Il denaro, prelevato per contanti veniva spesso utilizzato, anche per elevati importi, per effettuare scommesse da un complice presso una società che gestisce scommesse, sita in Bussolengo e riconducibile ad un terzo soggetto il quale, consapevole dell’identità dell’effettivo giocatore, non adempiva alle prescrizioni dettate dalla normativa antiriciclaggio. Quest’ultimo, infatti, aveva di fatto aperto una linea di credito a favore del cliente, accettando scommesse senza il contestuale pagamento del corrispettivo e omettendo di richiedere, in presenza di puntate superiori a 1.000 euro, limite legale per la circolazione del contante, ulteriori dati e di effettuare verifiche in ordine alla provenienza della provvista.

Le indagini sono state condotte congiuntamente alla Squadra Mobile della Questura di Verona, che ha ricevuto le denunce e ha svolto attività investigative finalizzate alla identificazione dei complici e di altri soggetti coinvolti, mentre la Guardia di Finanza, nell’ambito della specifica competenza in materia economico – finanziaria, ha eseguito approfonditi accertamenti patrimoniali e finanziari per ricostruire i flussi di denaro sottratto ai clienti.
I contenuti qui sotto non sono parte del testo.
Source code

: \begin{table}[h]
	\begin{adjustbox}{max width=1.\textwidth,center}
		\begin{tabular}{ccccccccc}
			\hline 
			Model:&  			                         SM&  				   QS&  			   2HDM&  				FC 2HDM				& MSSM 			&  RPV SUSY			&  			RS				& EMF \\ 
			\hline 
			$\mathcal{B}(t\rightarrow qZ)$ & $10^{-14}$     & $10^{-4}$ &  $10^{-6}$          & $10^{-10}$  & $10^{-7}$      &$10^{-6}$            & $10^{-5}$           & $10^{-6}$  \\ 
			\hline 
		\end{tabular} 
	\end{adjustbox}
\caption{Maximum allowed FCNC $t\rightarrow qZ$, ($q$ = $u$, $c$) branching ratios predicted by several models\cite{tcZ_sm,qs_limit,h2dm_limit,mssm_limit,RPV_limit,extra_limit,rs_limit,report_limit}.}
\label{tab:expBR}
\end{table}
Proprio tali attività hanno permesso di accertare come i soldi distratti siano stati utilizzati anche per spese di carattere personale o voluttuario (viaggi, abbigliamento, ecc.) ma, principalmente, per il gioco d’azzardo.

I soggetti indicati sono stati ritenuti responsabili di riciclaggio e reimpiego proprio per essersi prestati a “piazzare” le scommesse ricevendo denaro di provenienza illecita e incassando gli assegni tratti dai conti correnti dei clienti. All’esito dell’attività, il Giudice per le indagini preliminari ha disposto il sequestro di denaro ovvero (nella forma per equivalente) di altri beni mobili, immobili e/o crediti nella disponibilità degli indagati, fino a concorrenza dell’importo riciclato nella società di scommesse.